The Oil of Catechumens is used to anoint those preparing for baptism – those who have been admitted to the order of catechumens. The Oil of the Sick is used in the anointing of the sacrament of the sick, wherein the recipient’s sins are forgiven and they are given God’s grace to bear their illness as a means of sanctification since the sacrament conforms them to Christ crucified. The Sacred Chrism is an oil that may be consecrated only by a bishop and is used at the baptism of infants, at confirmation, and to anoint the hands of priests and heads of bishops at their respective ordinations.

Q. When should I take down my Christmas decorations at home?

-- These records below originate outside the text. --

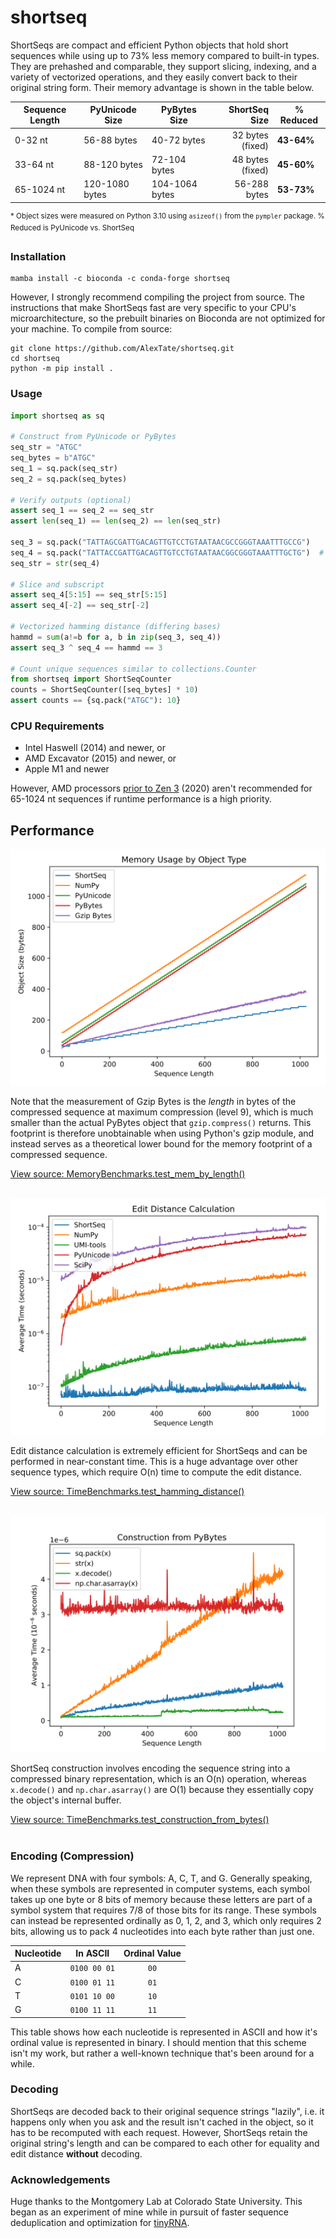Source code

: # shortseq

ShortSeqs are compact and efficient Python objects that hold short sequences while using up to 73% less memory compared to built-in types. They are prehashed and comparable, they support slicing, indexing, and a variety of vectorized operations, and they easily convert back to their original string form. Their memory advantage is shown in the table below.

| Sequence Length | PyUnicode Size | PyBytes Size | ShortSeq Size | % Reduced |
|-----------------|----------------------------|--------------------------|--------------------------:|--------------------|
| 0-32 nt         | 56-88 bytes                | 40-72 bytes              |          32 bytes (fixed) | **43-64%**         |
| 33-64 nt        | 88-120 bytes               | 72-104 bytes             |          48 bytes (fixed) | **45-60%**         |
| 65-1024 nt      | 120-1080 bytes             | 104-1064 bytes           |              56-288 bytes | **53-73%**         |

<sup>* Object sizes were measured on Python 3.10 using `asizeof()` from the `pympler` package. % Reduced is PyUnicode vs. ShortSeq</sup>


### Installation

```shell
mamba install -c bioconda -c conda-forge shortseq
```

However, I strongly recommend compiling the project from source. The instructions that make ShortSeqs fast are very specific to your CPU's microarchitecture, so the prebuilt binaries on Bioconda are not optimized for your machine. To compile from source:

```shell
git clone https://github.com/AlexTate/shortseq.git
cd shortseq
python -m pip install .
```


### Usage

```python
import shortseq as sq

# Construct from PyUnicode or PyBytes
seq_str = "ATGC"
seq_bytes = b"ATGC"
seq_1 = sq.pack(seq_str)
seq_2 = sq.pack(seq_bytes)

# Verify outputs (optional)
assert seq_1 == seq_2 == seq_str
assert len(seq_1) == len(seq_2) == len(seq_str)

seq_3 = sq.pack("TATTAGCGATTGACAGTTGTCCTGTAATAACGCCGGGTAAATTTGCCG")
seq_4 = sq.pack("TATTACCGATTGACAGTTGTCCTGTAATAACGGCGGGTAAATTTGCTG")  # 5M1X26M1X13M1X1M
seq_str = str(seq_4)

# Slice and subscript
assert seq_4[5:15] == seq_str[5:15]
assert seq_4[-2] == seq_str[-2]

# Vectorized hamming distance (differing bases)
hammd = sum(a!=b for a, b in zip(seq_3, seq_4))
assert seq_3 ^ seq_4 == hammd == 3

# Count unique sequences similar to collections.Counter
from shortseq import ShortSeqCounter
counts = ShortSeqCounter([seq_bytes] * 10)
assert counts == {sq.pack("ATGC"): 10}
```

### CPU Requirements

- Intel Haswell (2014) and newer, or
- AMD Excavator (2015) and newer, or
- Apple M1 and newer

However, AMD processors [prior to Zen 3](https://en.wikipedia.org/wiki/X86_Bit_manipulation_instruction_set#cite_ref-12) (2020) aren't recommended for 65-1024 nt sequences if runtime performance is a high priority.


## Performance

<p align="center">
  <img src="doc/plots/mem_by_length.svg" alt="Memory usage by length"/>
</p>

Note that the measurement of Gzip Bytes is the _length_ in bytes of the compressed sequence at maximum compression (level 9), which is much smaller than the actual PyBytes object that `gzip.compress()` returns. This footprint is therefore unobtainable when using Python's gzip module, and instead serves as a theoretical lower bound for the memory footprint of a compressed sequence.

[View source: MemoryBenchmarks.test_mem_by_length()](shortseq/tests/benchmark.py#L44)
</br></br>

<p align="center">
  <img src="doc/plots/edit_distance_time.svg" alt="Edit distance calculation time by length"/>
</p>

Edit distance calculation is extremely efficient for ShortSeqs and can be performed in near-constant time. This is a huge advantage over other sequence types, which require O(n) time to compute the edit distance.

[View source: TimeBenchmarks.test_hamming_distance()](shortseq/tests/benchmark.py#L121)
</br></br>

<p align="center">
  <img src="doc/plots/from_bytes_time.svg" alt="Construction time from PyBytes input"/>
</p>

ShortSeq construction involves encoding the sequence string into a compressed binary representation, which is an O(n) operation, whereas `x.decode()` and `np.char.asarray()` are O(1) because they essentially copy the object's internal buffer.

[View source: TimeBenchmarks.test_construction_from_bytes()](shortseq/tests/benchmark.py#L84)
</br></br>


### Encoding (Compression)

We represent DNA with four symbols: A, C, T, and G. Generally speaking, when these symbols are represented in computer systems, each symbol takes up one byte or 8 bits of memory because these letters are part of a symbol system that requires 7/8 of those bits for its range. These symbols can instead be represented ordinally as 0, 1, 2, and 3, which only requires 2 bits, allowing us to pack 4 nucleotides into each byte rather than just one.

| Nucleotide | In ASCII     |  Ordinal Value  |
|------------|--------------|:---------------:|
| A          | `0100 00 01` |      `00`       |
| C          | `0100 01 11` |      `01`       |
| T          | `0101 10 00` |      `10`       |
| G          | `0100 11 11` |      `11`       |

This table shows how each nucleotide is represented in ASCII and how it's ordinal value is represented in binary. I should mention that this scheme isn't my work, but rather a well-known technique that's been around for a while.


### Decoding

ShortSeqs are decoded back to their original sequence strings "lazily", i.e. it happens only when you ask and the result isn't cached in the object, so it has to be recomputed with each request. However, ShortSeqs retain the original string's length and can be compared to each other for equality and edit distance **without** decoding.


### Acknowledgements

Huge thanks to the Montgomery Lab at Colorado State University. This began as an experiment of mine while in pursuit of faster sequence deduplication and optimization for [tinyRNA](https://www.github.com/MontgomeryLab/tinyRNA).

A. The Church’s liturgical season of Christmas ends in the Ordinary Form with the feast of the Baptism of the Lord — celebrated this year on Monday, Jan. 9. The Church’s calendar prior to the liturgical revisions following Vatican Council II had the Christmas season ending on Feb. 2 — the feast of the Lord’s Presentation in the Temple (literally 40 days after Christmas, as it says it was in Scripture).

Our homes are to be domestic churches, where God is at the center of our family life, as our call is to worship Him always and everywhere. And so it is important for us to live liturgically in the home, as Chene Heady writes about so eloquently in our recent edition of TCA.

So, then, it’s recommended that if we put up Christmas decorations, we should consider keep them up until the end of the Church’s liturgical season of Christmas. But practically speaking, this isn’t always possible. While we might need to discard our tree earlier, we can always keep up a Nativity scene longer — and some even keep it out till the traditional ending of the season on Feb. 2. However you choose to keep Christmas alive in your home is ultimately up to you!

Q. How do I convince my atheist friends that God exists?

A. Given my experience as a high school teacher, I think that Msgr. Charles Pope describes a good place to begin in his recent reply to a similar question in his column in the most recent edition of TCA.

It’s important to explain the reasonability of Christian faith. Many atheists have faith in science, which is only as good as the observable events that support scientific hypotheses. So it’s also a good idea to start by looking at nature, such as with Aquinas’ famous Quinquae Viae. I remind my students that science, if used correctly, does more to prove God than to disprove him.